Hablamos de energía, agua, gas, infraestructura. Si queremos fortalecer a Norteamérica como bloque, debemos identificar qué cadenas de suministro aún dependen de otras regiones —como Asia o Europa— y desarrollarlas aquí.
Estamos en una buena posición, sí, pero necesitamos redoblar esfuerzos en infraestructura y planeación.
Desde tu experiencia en logística, ¿cuáles son los principales retos que enfrenta México en este sector?
Hay varias áreas de oportunidad, pero destacaría la tecnología. Podemos tener grandes inversiones en infraestructura física, pero si no contamos con sistemas que agilicen los procesos, perdemos eficiencia.
Te pongo un ejemplo: en la frontera de Nuevo Laredo se realizó una inversión importante en un nuevo puente con capacidad para duplicar el volumen de carga. Pero si no tenemos intercambio eficiente de información entre autoridades, certificaciones homologadas o inspecciones conjuntas, el flujo sigue siendo lento.
Necesitamos avanzar en digitalización, interoperabilidad de sistemas, certificaciones como OEA o C-TPAT, y procesos más ágiles en aduanas. La tecnología es clave para destrabar el comercio.
En términos de sostenibilidad, ¿qué papel juegan los distintos modos de transporte?
El ferrocarril es, sin duda, la columna vertebral del transporte de carga en México. Es mucho más eficiente en términos ambientales: puede ser hasta 75% menos contaminante que el transporte por carretera.
Sin embargo, necesitamos complementar con soluciones para la última milla, donde el camión sigue siendo indispensable. La clave está en migrar hacia energías más limpias en ambos casos.

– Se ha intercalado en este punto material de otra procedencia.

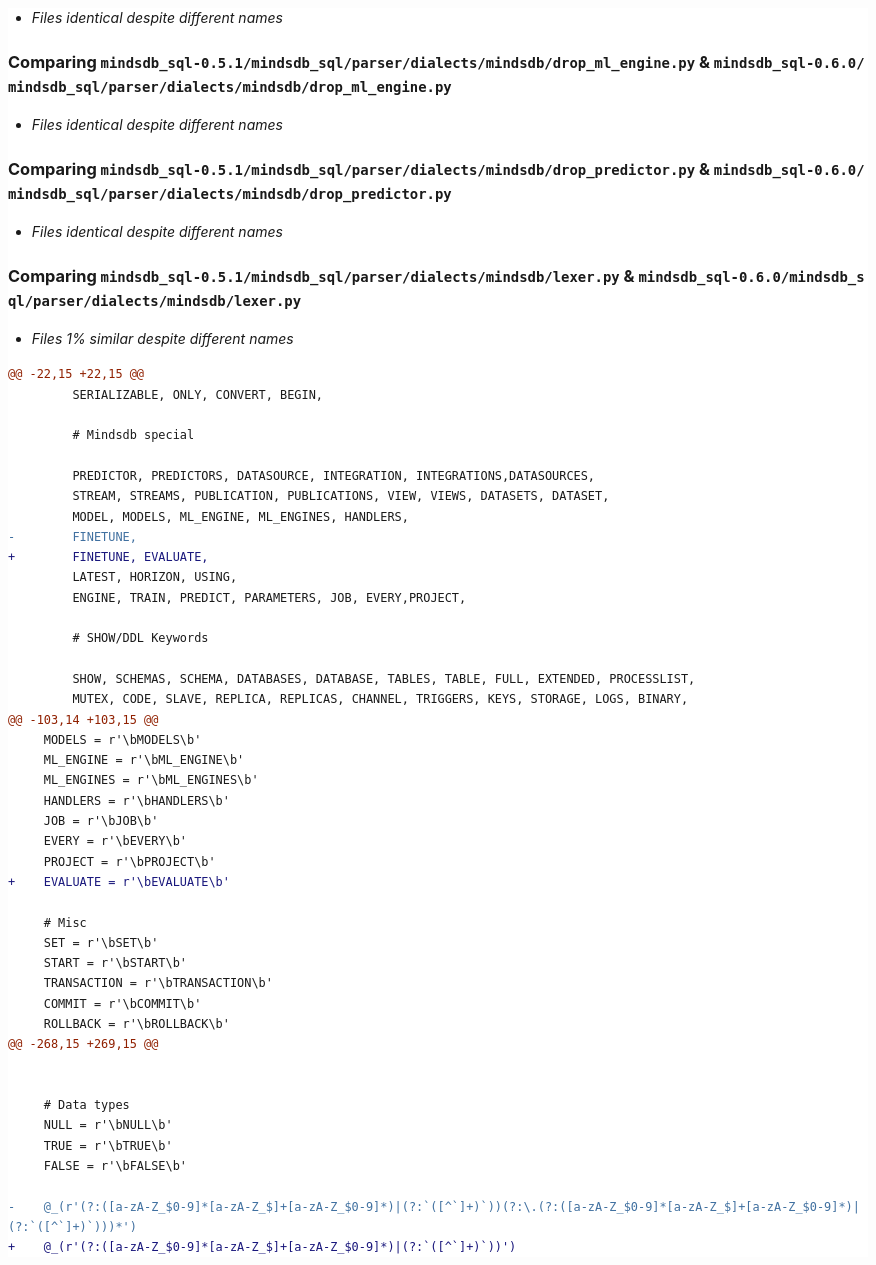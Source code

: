  * *Files identical despite different names*

### Comparing `mindsdb_sql-0.5.1/mindsdb_sql/parser/dialects/mindsdb/drop_ml_engine.py` & `mindsdb_sql-0.6.0/mindsdb_sql/parser/dialects/mindsdb/drop_ml_engine.py`

 * *Files identical despite different names*

### Comparing `mindsdb_sql-0.5.1/mindsdb_sql/parser/dialects/mindsdb/drop_predictor.py` & `mindsdb_sql-0.6.0/mindsdb_sql/parser/dialects/mindsdb/drop_predictor.py`

 * *Files identical despite different names*

### Comparing `mindsdb_sql-0.5.1/mindsdb_sql/parser/dialects/mindsdb/lexer.py` & `mindsdb_sql-0.6.0/mindsdb_sql/parser/dialects/mindsdb/lexer.py`

 * *Files 1% similar despite different names*

```diff
@@ -22,15 +22,15 @@
         SERIALIZABLE, ONLY, CONVERT, BEGIN,
 
         # Mindsdb special
 
         PREDICTOR, PREDICTORS, DATASOURCE, INTEGRATION, INTEGRATIONS,DATASOURCES,
         STREAM, STREAMS, PUBLICATION, PUBLICATIONS, VIEW, VIEWS, DATASETS, DATASET,
         MODEL, MODELS, ML_ENGINE, ML_ENGINES, HANDLERS,
-        FINETUNE,
+        FINETUNE, EVALUATE,
         LATEST, HORIZON, USING,
         ENGINE, TRAIN, PREDICT, PARAMETERS, JOB, EVERY,PROJECT,
 
         # SHOW/DDL Keywords
 
         SHOW, SCHEMAS, SCHEMA, DATABASES, DATABASE, TABLES, TABLE, FULL, EXTENDED, PROCESSLIST,
         MUTEX, CODE, SLAVE, REPLICA, REPLICAS, CHANNEL, TRIGGERS, KEYS, STORAGE, LOGS, BINARY,
@@ -103,14 +103,15 @@
     MODELS = r'\bMODELS\b'
     ML_ENGINE = r'\bML_ENGINE\b'
     ML_ENGINES = r'\bML_ENGINES\b'
     HANDLERS = r'\bHANDLERS\b'
     JOB = r'\bJOB\b'
     EVERY = r'\bEVERY\b'
     PROJECT = r'\bPROJECT\b'
+    EVALUATE = r'\bEVALUATE\b'
 
     # Misc
     SET = r'\bSET\b'
     START = r'\bSTART\b'
     TRANSACTION = r'\bTRANSACTION\b'
     COMMIT = r'\bCOMMIT\b'
     ROLLBACK = r'\bROLLBACK\b'
@@ -268,15 +269,15 @@
 
 
     # Data types
     NULL = r'\bNULL\b'
     TRUE = r'\bTRUE\b'
     FALSE = r'\bFALSE\b'
 
-    @_(r'(?:([a-zA-Z_$0-9]*[a-zA-Z_$]+[a-zA-Z_$0-9]*)|(?:`([^`]+)`))(?:\.(?:([a-zA-Z_$0-9]*[a-zA-Z_$]+[a-zA-Z_$0-9]*)|(?:`([^`]+)`)))*')
+    @_(r'(?:([a-zA-Z_$0-9]*[a-zA-Z_$]+[a-zA-Z_$0-9]*)|(?:`([^`]+)`))')
```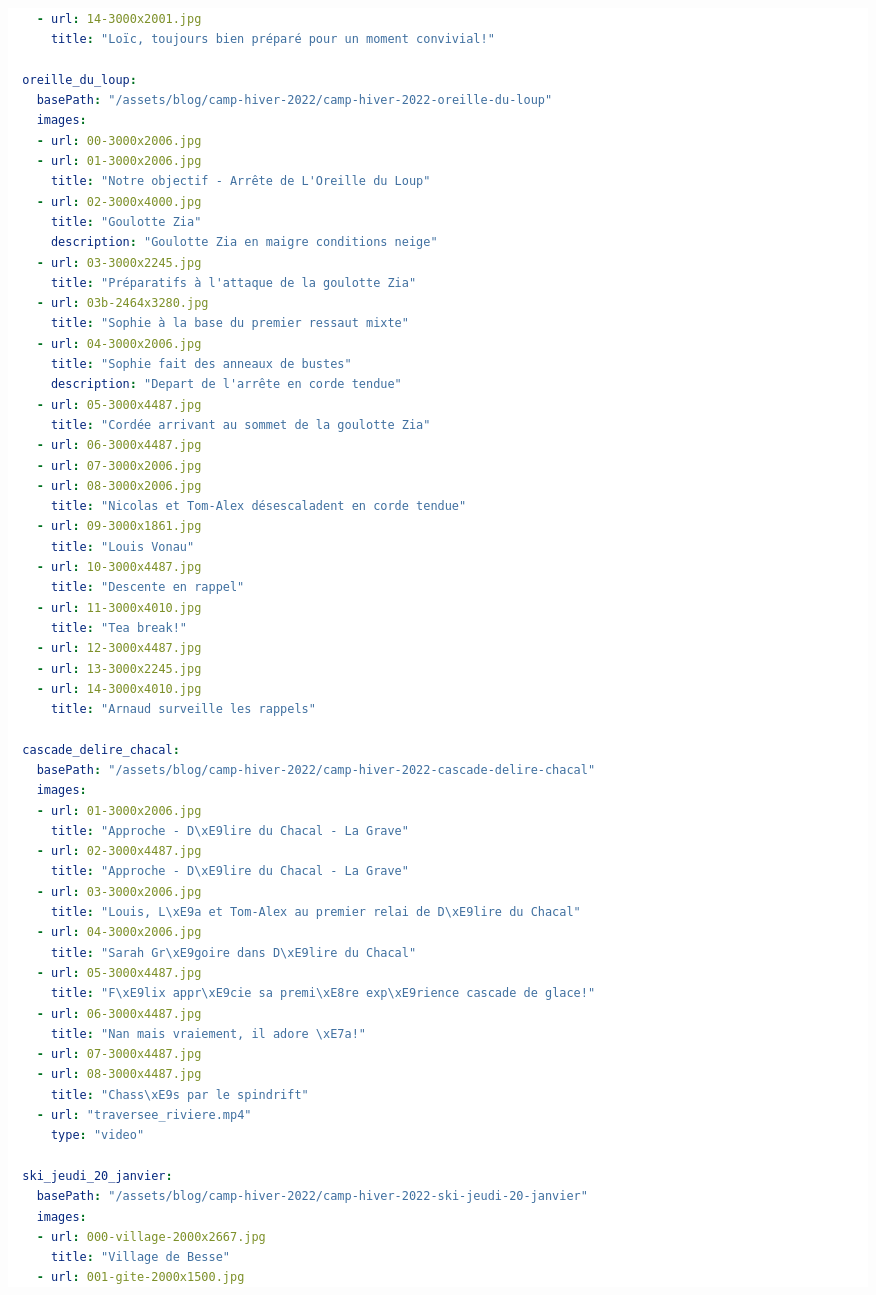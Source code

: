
 ```yaml
    - url: 14-3000x2001.jpg
      title: "Loïc, toujours bien préparé pour un moment convivial!"

  oreille_du_loup:
    basePath: "/assets/blog/camp-hiver-2022/camp-hiver-2022-oreille-du-loup"
    images:
    - url: 00-3000x2006.jpg
    - url: 01-3000x2006.jpg
      title: "Notre objectif - Arrête de L'Oreille du Loup"
    - url: 02-3000x4000.jpg
      title: "Goulotte Zia"
      description: "Goulotte Zia en maigre conditions neige"
    - url: 03-3000x2245.jpg
      title: "Préparatifs à l'attaque de la goulotte Zia"
    - url: 03b-2464x3280.jpg
      title: "Sophie à la base du premier ressaut mixte"
    - url: 04-3000x2006.jpg
      title: "Sophie fait des anneaux de bustes"
      description: "Depart de l'arrête en corde tendue"
    - url: 05-3000x4487.jpg
      title: "Cordée arrivant au sommet de la goulotte Zia"
    - url: 06-3000x4487.jpg
    - url: 07-3000x2006.jpg
    - url: 08-3000x2006.jpg
      title: "Nicolas et Tom-Alex désescaladent en corde tendue"
    - url: 09-3000x1861.jpg
      title: "Louis Vonau"
    - url: 10-3000x4487.jpg
      title: "Descente en rappel"
    - url: 11-3000x4010.jpg
      title: "Tea break!"
    - url: 12-3000x4487.jpg
    - url: 13-3000x2245.jpg
    - url: 14-3000x4010.jpg
      title: "Arnaud surveille les rappels"

  cascade_delire_chacal:
    basePath: "/assets/blog/camp-hiver-2022/camp-hiver-2022-cascade-delire-chacal"
    images:
    - url: 01-3000x2006.jpg
      title: "Approche - D\xE9lire du Chacal - La Grave"
    - url: 02-3000x4487.jpg
      title: "Approche - D\xE9lire du Chacal - La Grave"
    - url: 03-3000x2006.jpg
      title: "Louis, L\xE9a et Tom-Alex au premier relai de D\xE9lire du Chacal"
    - url: 04-3000x2006.jpg
      title: "Sarah Gr\xE9goire dans D\xE9lire du Chacal"
    - url: 05-3000x4487.jpg
      title: "F\xE9lix appr\xE9cie sa premi\xE8re exp\xE9rience cascade de glace!"
    - url: 06-3000x4487.jpg
      title: "Nan mais vraiement, il adore \xE7a!"
    - url: 07-3000x4487.jpg
    - url: 08-3000x4487.jpg
      title: "Chass\xE9s par le spindrift"
    - url: "traversee_riviere.mp4"
      type: "video"

  ski_jeudi_20_janvier:
    basePath: "/assets/blog/camp-hiver-2022/camp-hiver-2022-ski-jeudi-20-janvier"
    images:
    - url: 000-village-2000x2667.jpg
      title: "Village de Besse"
    - url: 001-gite-2000x1500.jpg
```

Hoy ya estamos explorando tecnologías como locomotoras impulsadas por hidrógeno. También necesitamos carreteras más eficientes, procesos más ágiles en casetas y una mejor conectividad entre puertos, fronteras y centros logísticos.
La sostenibilidad no es opcional, es una condición para el futuro de la logística.
¿Qué tan determinante es la logística para atraer inversión?
Es fundamental. Los inversionistas no solo preguntan por mano de obra o incentivos, también quieren saber cómo van a mover su producto.
Buscan conectividad: acceso a ferrocarriles, carreteras, puertos. Quieren opciones. Mientras más alternativas logísticas tenga una región, más atractiva se vuelve.
Por eso, cuando hablamos de atracción de inversión, debemos pensar integralmente: energía, talento, infraestructura y logística.
¿Qué necesita México para consolidarse como hub logístico global?
Inversiones estratégicas en infraestructura. Aeropuertos, puertos, ferrocarriles, autopistas. Pero también planeación: identificar dónde están las oportunidades y dónde existe capacidad de crecimiento.
Hay regiones con talento disponible, acceso a energía y potencial logístico que aún no se han desarrollado al máximo. Ahí es donde debemos enfocar los esfuerzos.
En la frontera, ¿cuál sería el primer paso para mejorar la eficiencia?
Hablar el mismo idioma en términos operativos. La seguridad es prioritaria, pero podemos hacer procesos más eficientes.
Necesitamos sistemas que permitan prevalidar información antes de que la carga llegue a la frontera. Certificaciones confiables, intercambio de datos, uso de inteligencia artificial y digitalización de procesos.
En talento y tecnología, ¿estamos listos para lo que viene?
Hay una gran oportunidad. El crecimiento de sectores como data centers y computación en la nube abre nuevas posibilidades, pero también exige infraestructura energética robusta.
La inteligencia artificial será un factor clave, pero para aprovecharla necesitamos inversión en energía, en terrenos y en capacidad tecnológica.
Si pudieras hacer una recomendación puntual, ¿cuál sería?
Más que una recomendación, un ofrecimiento: que se vea a la AMCHAM como un aliado técnico. Tenemos información, datos y conocimiento que pueden ayudar a tomar mejores decisiones.
Finalmente, en un entorno tan cambiante, ¿qué mensaje le das a tus socios?
Enfocarse en lo que pueden controlar. El ruido político siempre va a existir, pero las empresas deben centrarse en su operación, en sus inversiones y en aplicar mejores prácticas.
Nosotros no somos una cámara política, somos una cámara técnica. Y ahí está nuestra fortaleza.